Philly and Feds Vow No Compromise in Sanctuary City Case
Both city officials and the Justice Department rejected a federal judge’s attempt to broker a truce between the two sides.
A federal judge’s attempt at striking what he saw as a fair compromise in Philadelphia’s sanctuary city lawsuit has been rebuffed by both city officials and representatives for the Justice Department, AP reports.
Hoping to resolve this hotly contested case, U.S. District Court Judge Michael Baylson suggested a deal earlier this month in which Immigration and Customs Enforcement (ICE) agents would provide criminal documentation to Philadelphia authorities before issuing detainer requests – circumventing the city’s policy of requiring a judge’s signature on arrest warrants. Attorneys for the city declined, saying they cannot budge on this well-established procedure.

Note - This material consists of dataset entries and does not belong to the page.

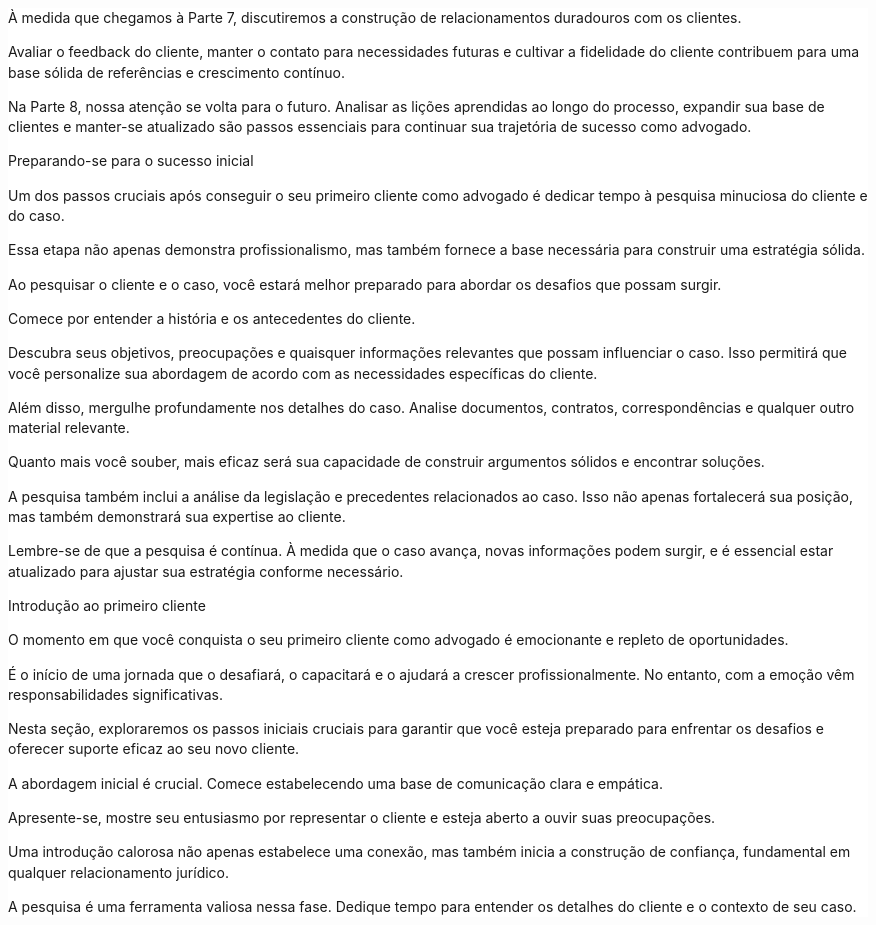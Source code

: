 À medida que chegamos à Parte 7, discutiremos a construção de relacionamentos duradouros com os clientes.

Avaliar o feedback do cliente, manter o contato para necessidades futuras e cultivar a fidelidade do cliente contribuem para uma base sólida de referências e crescimento contínuo.

Na Parte 8, nossa atenção se volta para o futuro. Analisar as lições aprendidas ao longo do processo, expandir sua base de clientes e manter-se atualizado são passos essenciais para continuar sua trajetória de sucesso como advogado.

Preparando-se para o sucesso inicial

Um dos passos cruciais após conseguir o seu primeiro cliente como advogado é dedicar tempo à pesquisa minuciosa do cliente e do caso.

Essa etapa não apenas demonstra profissionalismo, mas também fornece a base necessária para construir uma estratégia sólida.

Ao pesquisar o cliente e o caso, você estará melhor preparado para abordar os desafios que possam surgir.

Comece por entender a história e os antecedentes do cliente.

Descubra seus objetivos, preocupações e quaisquer informações relevantes que possam influenciar o caso. Isso permitirá que você personalize sua abordagem de acordo com as necessidades específicas do cliente.

Além disso, mergulhe profundamente nos detalhes do caso. Analise documentos, contratos, correspondências e qualquer outro material relevante.

Quanto mais você souber, mais eficaz será sua capacidade de construir argumentos sólidos e encontrar soluções.

A pesquisa também inclui a análise da legislação e precedentes relacionados ao caso. Isso não apenas fortalecerá sua posição, mas também demonstrará sua expertise ao cliente.

Lembre-se de que a pesquisa é contínua. À medida que o caso avança, novas informações podem surgir, e é essencial estar atualizado para ajustar sua estratégia conforme necessário.

Introdução ao primeiro cliente

O momento em que você conquista o seu primeiro cliente como advogado é emocionante e repleto de oportunidades.

É o início de uma jornada que o desafiará, o capacitará e o ajudará a crescer profissionalmente. No entanto, com a emoção vêm responsabilidades significativas.

Nesta seção, exploraremos os passos iniciais cruciais para garantir que você esteja preparado para enfrentar os desafios e oferecer suporte eficaz ao seu novo cliente.

A abordagem inicial é crucial. Comece estabelecendo uma base de comunicação clara e empática.

Apresente-se, mostre seu entusiasmo por representar o cliente e esteja aberto a ouvir suas preocupações.

Uma introdução calorosa não apenas estabelece uma conexão, mas também inicia a construção de confiança, fundamental em qualquer relacionamento jurídico.

A pesquisa é uma ferramenta valiosa nessa fase. Dedique tempo para entender os detalhes do cliente e o contexto de seu caso.
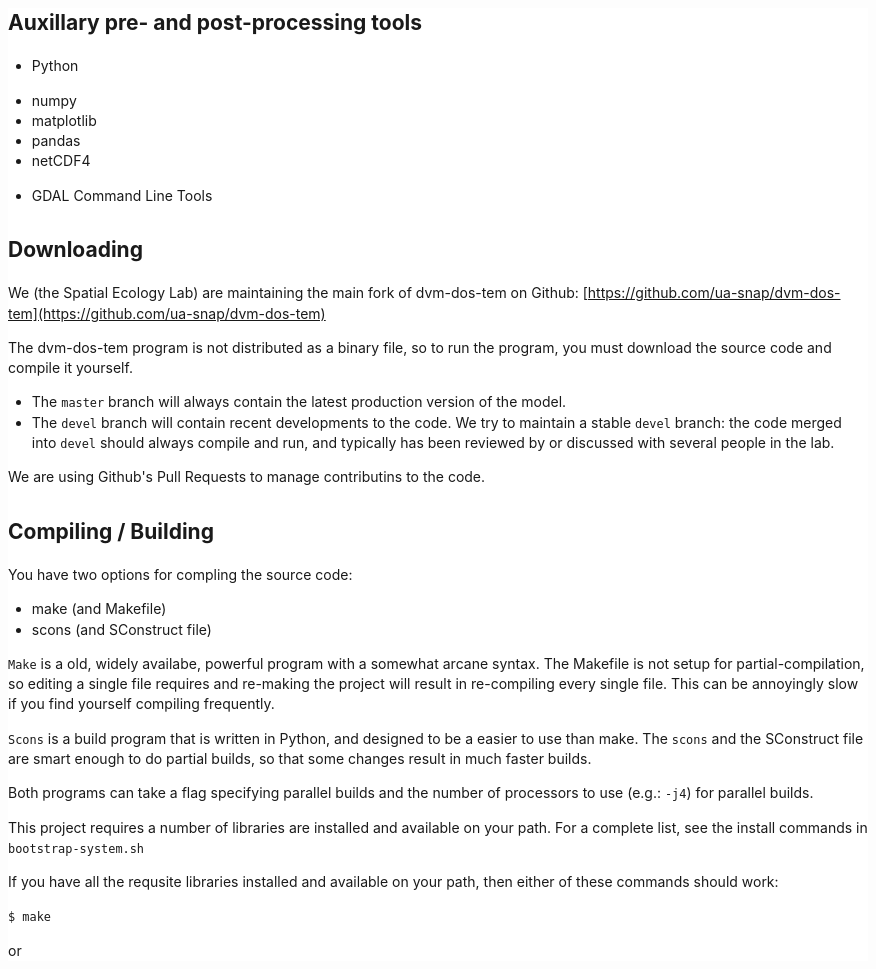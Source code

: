 ## Auxillary pre- and post-processing tools

* Python
 - numpy
 - matplotlib
 - pandas
 - netCDF4

* GDAL Command Line Tools

Downloading 
-----------------------------------------------------------
We (the Spatial Ecology Lab) are maintaining the main fork of dvm-dos-tem on 
Github: [https://github.com/ua-snap/dvm-dos-tem](https://github.com/ua-snap/dvm-dos-tem)

The dvm-dos-tem program is not distributed as a binary file, so to run the 
program, you must download the source code and compile it yourself. 

 * The `master` branch will always contain the latest production version of the
model. 
 * The `devel` branch will contain recent developments to the code. We try to 
 maintain a stable `devel` branch: the code merged into `devel` should always compile 
 and run, and typically has been reviewed by or discussed with several people in 
 the lab.
 
We are using Github's Pull Requests to manage contributins to the code.


Compiling / Building
-----------------------------------------------------------------------------
You have two options for compling the source code:

 * make (and Makefile)
 * scons (and SConstruct file)
 
`Make` is a old, widely availabe, powerful program with a somewhat arcane syntax. 
The Makefile is not setup for partial-compilation, so editing a single file 
requires and re-making the project will result in re-compiling every single
file. This can be annoyingly slow if you find yourself compiling frequently.

`Scons` is a build program that is written in Python, and designed to be a easier
to use than make. The `scons` and the SConstruct file are smart enough to do
partial builds, so that some changes result in much faster builds.

Both programs can take a flag specifying parallel builds and the number of 
processors to use (e.g.: `-j4`) for parallel builds.

This project requires a number of libraries are installed and available on your 
path. For a complete list, see the install commands in `bootstrap-system.sh`

If you have all the requsite libraries installed and available on your path, 
then either of these commands should work:

    $ make

or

“Without providing a warrant signed by a judge, the city is not aware of any ‘proof’ ICE could provide that could resolve the problems inherent in responding to ICE detainers issued by immigration officers, namely, the risk that ICE identifies the wrong person or attributes one person’s citizenship or immigration status to another, and the perception that the city is acting ‘as an extension of ICE,’” representatives for Mayor Kenney‘s administration wrote to Baylson.
Federal attorneys likewise rejected the judge’s notion, saying that any variation in ICE’s process before taking an individual into custody would “require the allocation of substantially greater resources that, in the government’s view, are not practically possible or sustainable.”
By maintaining its sanctuary city status and opting to cooperate with ICE in a limited capacity, Philadelphia and other municipalities that have claimed such a designation have put themselves at risk of losing out on federal dollars. In its lawsuit, the city states that the government’s withholding of funds is unconstitutional and directly harms local residents. U.S. Attorney General Jeff Sessions contends that sanctuary cities are a danger to public safety.
In a similar dispute, a federal appeals court ruled in favor of the city of Chicago against the Justice Department this past fall.